Top of Records supplied

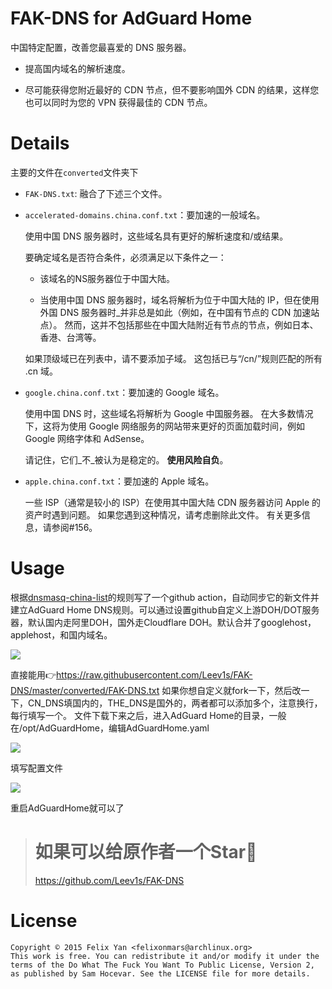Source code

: FAK-DNS for AdGuard Home
==================

中国特定配置，改善您最喜爱的 DNS 服务器。

- 提高国内域名的解析速度。

- 尽可能获得您附近最好的 CDN 节点，但不要影响国外 CDN 的结果，这样您也可以同时为您的 VPN 获得最佳的 CDN 节点。

Details
=======
主要的文件在`converted`文件夹下

- `FAK-DNS.txt`: 融合了下述三个文件。

- `accelerated-domains.china.conf.txt`：要加速的一般域名。

   使用中国 DNS 服务器时，这些域名具有更好的解析速度和/或结果。

   要确定域名是否符合条件，必须满足以下条件之一：

  - 该域名的NS服务器位于中国大陆。

  - 当使用中国 DNS 服务器时，域名将解析为位于中国大陆的 IP，但在使用外国 DNS 服务器时_并非总是如此（例如，在中国有节点的 CDN 加速站点）。 然而，这并不包括那些在中国大陆附近有节点的节点，例如日本、香港、台湾等。

   如果顶级域已在列表中，请不要添加子域。 这包括已与“/cn/”规则匹配的所有 .cn 域。

- `google.china.conf.txt`：要加速的 Google 域名。

   使用中国 DNS 时，这些域名将解析为 Google 中国服务器。 在大多数情况下，这将为使用 Google 网络服务的网站带来更好的页面加载时间，例如 Google 网络字体和 AdSense。

   请记住，它们_不_被认为是稳定的。 **使用风险自负**。

- `apple.china.conf.txt`：要加速的 Apple 域名。

   一些 ISP（通常是较小的 ISP）在使用其中国大陆 CDN 服务器访问 Apple 的资产时遇到问题。 如果您遇到这种情况，请考虑删除此文件。 有关更多信息，请参阅#156。

Usage
=====

根据[dnsmasq-china-list](https://github.com/felixonmars/dnsmasq-china-list)的规则写了一个github action，自动同步它的新文件并建立AdGuard Home DNS规则。可以通过设置github自定义上游DOH/DOT服务器，默认国内走阿里DOH，国外走Cloudflare DOH。默认合并了googlehost，applehost，和国内域名。

![](https://s2.loli.net/2024/01/02/86f3HDuQMzScewI.jpg)

直接能用👉<https://raw.githubusercontent.com/Leev1s/FAK-DNS/master/converted/FAK-DNS.txt>
如果你想自定义就fork一下，然后改一下，CN_DNS填国内的，THE_DNS是国外的，两者都可以添加多个，注意换行，每行填写一个。
文件下载下来之后，进入AdGuard Home的目录，一般在/opt/AdGuardHome，编辑AdGuardHome.yaml

![](https://s2.loli.net/2024/01/02/NmDTxR46sCGtked.jpg)

填写配置文件

![](https://s2.loli.net/2024/01/02/eh1NsW3p7IlMVdj.jpg)

重启AdGuardHome就可以了

> # 如果可以给原作者一个Star🌟
> <https://github.com/Leev1s/FAK-DNS>

License
=======

```
Copyright © 2015 Felix Yan <felixonmars@archlinux.org>
This work is free. You can redistribute it and/or modify it under the
terms of the Do What The Fuck You Want To Public License, Version 2,
as published by Sam Hocevar. See the LICENSE file for more details.
```

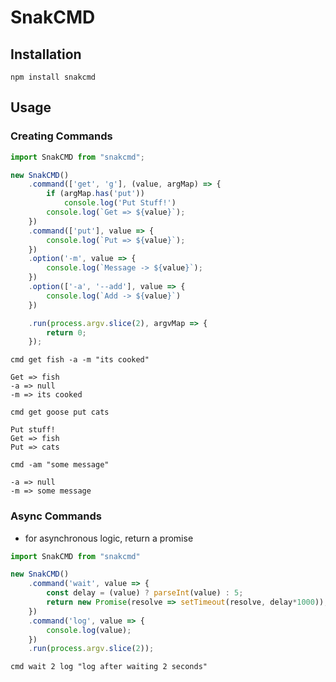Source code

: # SnakCMD

## Installation
`npm install snakcmd`

## Usage

### Creating Commands
```typescript
import SnakCMD from "snakcmd";

new SnakCMD()
    .command(['get', 'g'], (value, argMap) => {
        if (argMap.has('put'))
            console.log('Put Stuff!')
        console.log(`Get => ${value}`);
    })
    .command(['put'], value => {
        console.log(`Put => ${value}`);
    })
    .option('-m', value => {
        console.log(`Message -> ${value}`); 
    })
    .option(['-a', '--add'], value => {
        console.log(`Add -> ${value}`)
    })

    .run(process.argv.slice(2), argvMap => {
        return 0;
    });
```
`cmd get fish -a -m "its cooked"`
```
Get => fish
-a => null
-m => its cooked
```
`cmd get goose put cats`
```
Put stuff!
Get => fish
Put => cats
```
`cmd -am "some message"`
```
-a => null
-m => some message
```

### Async Commands
* for asynchronous logic, return a promise 
```typescript
import SnakCMD from "snakcmd"

new SnakCMD()
    .command('wait', value => {
        const delay = (value) ? parseInt(value) : 5;
        return new Promise(resolve => setTimeout(resolve, delay*1000));
    })
    .command('log', value => {
        console.log(value);
    })
    .run(process.argv.slice(2));

```
`cmd wait 2 log "log after waiting 2 seconds"`

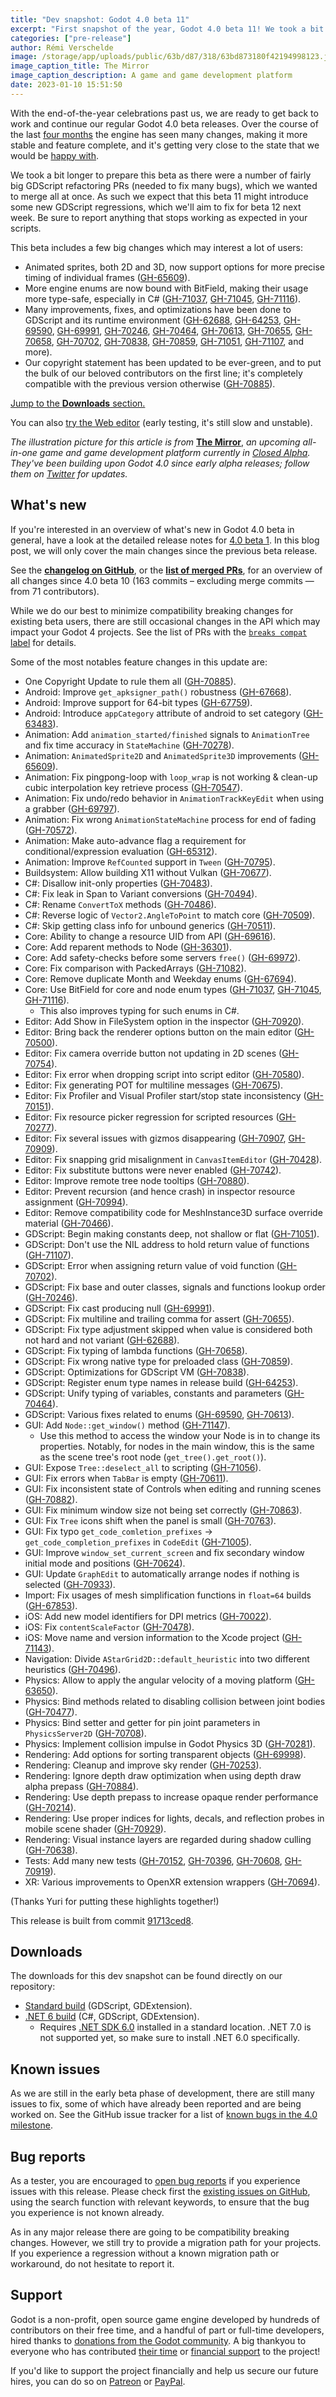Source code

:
 ```yaml
---
title: "Dev snapshot: Godot 4.0 beta 11"
excerpt: "First snapshot of the year, Godot 4.0 beta 11! We took a bit longer to prepare this beta as there were a number of fairly big GDScript refactoring PRs (needed to fix many bugs), which we wanted to merge all at once. As such we expect that this beta 11 might introduce some new GDScript regressions, which we'll aim to fix for beta 12 next week."
categories: ["pre-release"]
author: Rémi Verschelde
image: /storage/app/uploads/public/63b/d87/318/63bd873180f42194998123.jpg
image_caption_title: The Mirror
image_caption_description: A game and game development platform
date: 2023-01-10 15:51:50
---
```


With the end-of-the-year celebrations past us, we are ready to get back to work and continue our regular Godot 4.0 beta releases. Over the course of the last [four months](/article/dev-snapshot-godot-4-0-beta-1) the engine has seen many changes, making it more stable and feature complete, and it's getting very close to the state that we would be [happy with](/article/release-management-4-0-and-beyond).

We took a bit longer to prepare this beta as there were a number of fairly big GDScript refactoring PRs (needed to fix many bugs), which we wanted to merge all at once. As such we expect that this beta 11 might introduce some new GDScript regressions, which we'll aim to fix for beta 12 next week. Be sure to report anything that stops working as expected in your scripts.

This beta includes a few big changes which may interest a lot of users:

- Animated sprites, both 2D and 3D, now support options for more precise timing of individual frames ([GH-65609](https://github.com/godotengine/godot/pull/65609)).
- More engine enums are now bound with BitField, making their usage more type-safe, especially in C# ([GH-71037](https://github.com/godotengine/godot/pull/71037), [GH-71045](https://github.com/godotengine/godot/pull/71045), [GH-71116](https://github.com/godotengine/godot/pull/71116)).
- Many improvements, fixes, and optimizations have been done to GDScript and its runtime environment ([GH-62688](https://github.com/godotengine/godot/pull/62688), [GH-64253](https://github.com/godotengine/godot/pull/64253), [GH-69590](https://github.com/godotengine/godot/pull/69590), [GH-69991](https://github.com/godotengine/godot/pull/69991),  [GH-70246](https://github.com/godotengine/godot/pull/70246), [GH-70464](https://github.com/godotengine/godot/pull/70464), [GH-70613](https://github.com/godotengine/godot/pull/70613), [GH-70655](https://github.com/godotengine/godot/pull/70655), [GH-70658](https://github.com/godotengine/godot/pull/70658), [GH-70702](https://github.com/godotengine/godot/pull/70702),  [GH-70838](https://github.com/godotengine/godot/pull/70838), [GH-70859](https://github.com/godotengine/godot/pull/70859),  [GH-71051](https://github.com/godotengine/godot/pull/71051), [GH-71107](https://github.com/godotengine/godot/pull/71107), and more).
- Our copyright statement has been updated to be ever-green, and to put the bulk of our beloved contributors on the first line; it's completely compatible with the previous version otherwise ([GH-70885](https://github.com/godotengine/godot/pull/70885)).

[Jump to the **Downloads** section.](#downloads)

You can also [try the Web editor](https://editor.godotengine.org/releases/4.0.beta11/godot.editor.html) (early testing, it's still slow and unstable).

*The illustration picture for this article is from* [**The Mirror**](https://www.themirror.space/), *an upcoming all-in-one game and game development platform currently in [Closed Alpha](https://www.themirror.space/apply-for-closed-alpha). They've been building upon Godot 4.0 since early alpha releases; follow them on [Twitter](https://mobile.twitter.com/themirrorspace) for updates.*

## What's new

If you're interested in an overview of what's new in Godot 4.0 beta in general, have a look at the detailed release notes for [4.0 beta 1](/article/dev-snapshot-godot-4-0-beta-1). In this blog post, we will only cover the main changes since the previous beta release.

See the [**changelog on GitHub**](https://github.com/godotengine/godot/compare/d0398f62f08ce0cfba80990b21c6af4181f93fe9...91713ced81792b10fdc9367b7f355738e5d52777), or the [**list of merged PRs**](https://github.com/godotengine/godot/pulls?q=is%3Apr+merged%3A2022-12-23T20%3A00..2023-01-10T14%3A00+is%3Amerged+sort%3Acreated-asc+milestone%3A4.0), for an overview of all changes since 4.0 beta 10 (163 commits – excluding merge commits ― from 71 contributors).

While we do our best to minimize compatibility breaking changes for existing beta users, there are still occasional changes in the API which may impact your Godot 4 projects. See the list of PRs with the [`breaks compat` label](https://github.com/godotengine/godot/pulls?q=is%3Apr+merged%3A2022-12-23T20%3A00..2023-01-10T14%3A00+is%3Amerged+sort%3Acreated-asc+milestone%3A4.0+label%3A%22breaks+compat%22) for details.

Some of the most notables feature changes in this update are:

- One Copyright Update to rule them all ([GH-70885](https://github.com/godotengine/godot/pull/70885)).
- Android: Improve `get_apksigner_path()` robustness ([GH-67668](https://github.com/godotengine/godot/pull/67668)).
- Android: Improve support for 64-bit types ([GH-67759](https://github.com/godotengine/godot/pull/67759)).
- Android: Introduce `appCategory` attribute of android to set category ([GH-63483](https://github.com/godotengine/godot/pull/63483)).
- Animation: Add `animation_started/finished` signals to `AnimationTree` and fix time accuracy in `StateMachine` ([GH-70278](https://github.com/godotengine/godot/pull/70278)).
- Animation: `AnimatedSprite2D` and `AnimatedSprite3D` improvements ([GH-65609](https://github.com/godotengine/godot/pull/65609)).
- Animation: Fix pingpong-loop with `loop_wrap` is not working & clean-up cubic interpolation key retrieve process ([GH-70547](https://github.com/godotengine/godot/pull/70547)).
- Animation: Fix undo/redo behavior in `AnimationTrackKeyEdit` when using a grabber ([GH-69797](https://github.com/godotengine/godot/pull/69797)).
- Animation: Fix wrong `AnimationStateMachine` process for end of fading ([GH-70572](https://github.com/godotengine/godot/pull/70572)).
- Animation: Make auto-advance flag a requirement for conditional/expression evaluation ([GH-65312](https://github.com/godotengine/godot/pull/65312)).
- Animation: Improve `RefCounted` support in `Tween` ([GH-70795](https://github.com/godotengine/godot/pull/70795)).
- Buildsystem: Allow building X11 without Vulkan ([GH-70677](https://github.com/godotengine/godot/pull/70677)).
- C#: Disallow init-only properties ([GH-70483](https://github.com/godotengine/godot/pull/70483)).
- C#: Fix leak in Span to Variant conversions ([GH-70494](https://github.com/godotengine/godot/pull/70494)).
- C#: Rename `ConvertToX` methods ([GH-70486](https://github.com/godotengine/godot/pull/70486)).
- C#: Reverse logic of `Vector2.AngleToPoint` to match core ([GH-70509](https://github.com/godotengine/godot/pull/70509)).
- C#: Skip getting class info for unbound generics ([GH-70511](https://github.com/godotengine/godot/pull/70511)).
- Core: Ability to change a resource UID from API ([GH-69616](https://github.com/godotengine/godot/pull/69616)).
- Core: Add reparent methods to Node ([GH-36301](https://github.com/godotengine/godot/pull/36301)).
- Core: Add safety-checks before some servers `free()` ([GH-69972](https://github.com/godotengine/godot/pull/69972)).
- Core: Fix comparison with PackedArrays ([GH-71082](https://github.com/godotengine/godot/pull/71082)).
- Core: Remove duplicate Month and Weekday enums ([GH-67694](https://github.com/godotengine/godot/pull/67694)).
- Core: Use BitField for core and node enum types ([GH-71037](https://github.com/godotengine/godot/pull/71037), [GH-71045](https://github.com/godotengine/godot/pull/71045), [GH-71116](https://github.com/godotengine/godot/pull/71116)).
    - This also improves typing for such enums in C#.
- Editor: Add Show in FileSystem option in the inspector ([GH-70920](https://github.com/godotengine/godot/pull/70920)).
- Editor: Bring back the renderer options button on the main editor ([GH-70500](https://github.com/godotengine/godot/pull/70500)).
- Editor: Fix camera override button not updating in 2D scenes ([GH-70754](https://github.com/godotengine/godot/pull/70754)).
- Editor: Fix error when dropping script into script editor ([GH-70580](https://github.com/godotengine/godot/pull/70580)).
- Editor: Fix generating POT for multiline messages ([GH-70675](https://github.com/godotengine/godot/pull/70675)).
- Editor: Fix Profiler and Visual Profiler start/stop state inconsistency ([GH-70151](https://github.com/godotengine/godot/pull/70151)).
- Editor: Fix resource picker regression for scripted resources ([GH-70277](https://github.com/godotengine/godot/pull/70277)).
- Editor: Fix several issues with gizmos disappearing ([GH-70907](https://github.com/godotengine/godot/pull/70907), [GH-70909](https://github.com/godotengine/godot/pull/70909)).
- Editor: Fix snapping grid misalignment in `CanvasItemEditor`  ([GH-70428](https://github.com/godotengine/godot/pull/70428)).
- Editor: Fix substitute buttons were never enabled  ([GH-70742](https://github.com/godotengine/godot/pull/70742)).
- Editor: Improve remote tree node tooltips  ([GH-70880](https://github.com/godotengine/godot/pull/70880)).
- Editor: Prevent recursion (and hence crash) in inspector resource assignment  ([GH-70994](https://github.com/godotengine/godot/pull/70994)).
- Editor: Remove compatibility code for MeshInstance3D surface override material  ([GH-70466](https://github.com/godotengine/godot/pull/70466)).
- GDScript: Begin making constants deep, not shallow or flat ([GH-71051](https://github.com/godotengine/godot/pull/71051)).
- GDScript: Don't use the NIL address to hold return value of functions ([GH-71107](https://github.com/godotengine/godot/pull/71107)).
- GDScript: Error when assigning return value of void function ([GH-70702](https://github.com/godotengine/godot/pull/70702)).
- GDScript: Fix base and outer classes, signals and functions lookup order ([GH-70246](https://github.com/godotengine/godot/pull/70246)).
- GDScript: Fix cast producing null ([GH-69991](https://github.com/godotengine/godot/pull/69991)).
- GDScript: Fix multiline and trailing comma for assert ([GH-70655](https://github.com/godotengine/godot/pull/70655)).
- GDScript: Fix type adjustment skipped when value is considered both not hard and not variant ([GH-62688](https://github.com/godotengine/godot/pull/62688)).
- GDScript: Fix typing of lambda functions ([GH-70658](https://github.com/godotengine/godot/pull/70658)).
- GDScript: Fix wrong native type for preloaded class ([GH-70859](https://github.com/godotengine/godot/pull/70859)).
- GDScript: Optimizations for GDScript VM ([GH-70838](https://github.com/godotengine/godot/pull/70838)).
- GDScript: Register enum type names in release build ([GH-64253](https://github.com/godotengine/godot/pull/64253)).
- GDScript: Unify typing of variables, constants and parameters ([GH-70464](https://github.com/godotengine/godot/pull/70464)).
- GDScript: Various fixes related to enums ([GH-69590](https://github.com/godotengine/godot/pull/69590), [GH-70613](https://github.com/godotengine/godot/pull/70613)).
- GUI: Add `Node::get_window()` method ([GH-71147](https://github.com/godotengine/godot/pull/71147)).
    - Use this method to access the window your Node is in to change its properties. Notably, for nodes in the main window, this is the same as the scene tree's root node (`get_tree().get_root()`).
- GUI: Expose `Tree::deselect_all` to scripting ([GH-71056](https://github.com/godotengine/godot/pull/71056)).
- GUI: Fix errors when `TabBar` is empty ([GH-70611](https://github.com/godotengine/godot/pull/70611)).
- GUI: Fix inconsistent state of Controls when editing and running scenes ([GH-70882](https://github.com/godotengine/godot/pull/70882)).
- GUI: Fix minimum window size not being set correctly ([GH-70863](https://github.com/godotengine/godot/pull/70863)).
- GUI: Fix `Tree` icons shift when the panel is small ([GH-70763](https://github.com/godotengine/godot/pull/70763)).
- GUI: Fix typo `get_code_comletion_prefixes` -> `get_code_completion_prefixes` in `CodeEdit` ([GH-71005](https://github.com/godotengine/godot/pull/71005)).
- GUI: Improve `window_set_current_screen` and fix secondary window initial mode and positions ([GH-70624](https://github.com/godotengine/godot/pull/70624)).
- GUI: Update `GraphEdit` to automatically arrange nodes if nothing is selected ([GH-70933](https://github.com/godotengine/godot/pull/70933)).
- Import: Fix usages of mesh simplification functions in `float=64` builds ([GH-67853](https://github.com/godotengine/godot/pull/67853)).
- iOS: Add new model identifiers for DPI metrics ([GH-70022](https://github.com/godotengine/godot/pull/70022)).
- iOS: Fix `contentScaleFactor` ([GH-70478](https://github.com/godotengine/godot/pull/70478)).
- iOS: Move name and version information to the Xcode project ([GH-71143](https://github.com/godotengine/godot/pull/71143)).
- Navigation: Divide `AStarGrid2D::default_heuristic` into two different heuristics ([GH-70496](https://github.com/godotengine/godot/pull/70496)).
- Physics: Allow to apply the angular velocity of a moving platform ([GH-63650](https://github.com/godotengine/godot/pull/63650)).
- Physics: Bind methods related to disabling collision between joint bodies ([GH-70477](https://github.com/godotengine/godot/pull/70477)).
- Physics: Bind setter and getter for pin joint parameters in `PhysicsServer2D` ([GH-70708](https://github.com/godotengine/godot/pull/70708)).
- Physics: Implement collision impulse in Godot Physics 3D ([GH-70281](https://github.com/godotengine/godot/pull/70281)).
- Rendering: Add options for sorting transparent objects ([GH-69998](https://github.com/godotengine/godot/pull/69998)).
- Rendering: Cleanup and improve sky render ([GH-70253](https://github.com/godotengine/godot/pull/70253)).
- Rendering: Ignore depth draw optimization when using depth draw alpha prepass ([GH-70884](https://github.com/godotengine/godot/pull/70884)).
- Rendering: Use depth prepass to increase opaque render performance ([GH-70214](https://github.com/godotengine/godot/pull/70214)).
- Rendering: Use proper indices for lights, decals, and reflection probes in mobile scene shader ([GH-70929](https://github.com/godotengine/godot/pull/70929)).
- Rendering: Visual instance layers are regarded during shadow culling ([GH-70638](https://github.com/godotengine/godot/pull/70638)).
- Tests: Add many new tests ([GH-70152](https://github.com/godotengine/godot/pull/70152), [GH-70396](https://github.com/godotengine/godot/pull/70396), [GH-70608](https://github.com/godotengine/godot/pull/70608), [GH-70919](https://github.com/godotengine/godot/pull/70919)).
- XR: Various improvements to OpenXR extension wrappers ([GH-70694](https://github.com/godotengine/godot/pull/70694)).

(Thanks Yuri for putting these highlights together!)

This release is built from commit [91713ced8](https://github.com/godotengine/godot/commit/91713ced81792b10fdc9367b7f355738e5d52777).

<a id="downloads"></a>
## Downloads

The downloads for this dev snapshot can be found directly on our repository:

* [Standard build](https://downloads.tuxfamily.org/godotengine/4.0/beta11/) (GDScript, GDExtension).
* [.NET 6 build](https://downloads.tuxfamily.org/godotengine/4.0/beta11/mono) (C#, GDScript, GDExtension).
  - Requires [.NET SDK 6.0](https://dotnet.microsoft.com/en-us/download/dotnet/6.0) installed in a standard location. .NET 7.0 is not supported yet, so make sure to install .NET 6.0 specifically.

## Known issues

As we are still in the early beta phase of development, there are still many issues to fix, some of which have already been reported and are being worked on. See the GitHub issue tracker for a list of [known bugs in the 4.0 milestone](https://github.com/godotengine/godot/issues?q=is%3Aissue+is%3Aopen+milestone%3A4.0+label%3Abug+).

## Bug reports

As a tester, you are encouraged to [open bug reports](https://github.com/godotengine/godot/issues) if you experience issues with this release. Please check first the [existing issues on GitHub](https://github.com/godotengine/godot/issues), using the search function with relevant keywords, to ensure that the bug you experience is not known already.

As in any major release there are going to be compatibility breaking changes. However, we still try to provide a migration path for your projects. If you experience a regression without a known migration path or workaround, do not hesitate to report it.

## Support

Godot is a non-profit, open source game engine developed by hundreds of contributors on their free time, and a handful of part or full-time developers, hired thanks to [donations from the Godot community](https://godotengine.org/donate). A big thankyou to everyone who has contributed [their time](https://github.com/godotengine/godot/blob/master/AUTHORS.md) or [financial support](https://github.com/godotengine/godot/blob/master/DONORS.md) to the project!

If you'd like to support the project financially and help us secure our future hires, you can do so on [Patreon](https://www.patreon.com/godotengine) or [PayPal](https://godotengine.org/donate).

Bottom of Records supplied

[What you should do]
What you return should be only the exact lines from the top of the entries through the line with "使用中国 DNS 服务器时，这些域名具有更好的解析速度和/或结果。", minus the pictures.

[Result of the task]
Source code

: FAK-DNS for AdGuard Home
==================

中国特定配置，改善您最喜爱的 DNS 服务器。

- 提高国内域名的解析速度。

- 尽可能获得您附近最好的 CDN 节点，但不要影响国外 CDN 的结果，这样您也可以同时为您的 VPN 获得最佳的 CDN 节点。

Details
=======
主要的文件在`converted`文件夹下

- `FAK-DNS.txt`: 融合了下述三个文件。

- `accelerated-domains.china.conf.txt`：要加速的一般域名。

   使用中国 DNS 服务器时，这些域名具有更好的解析速度和/或结果。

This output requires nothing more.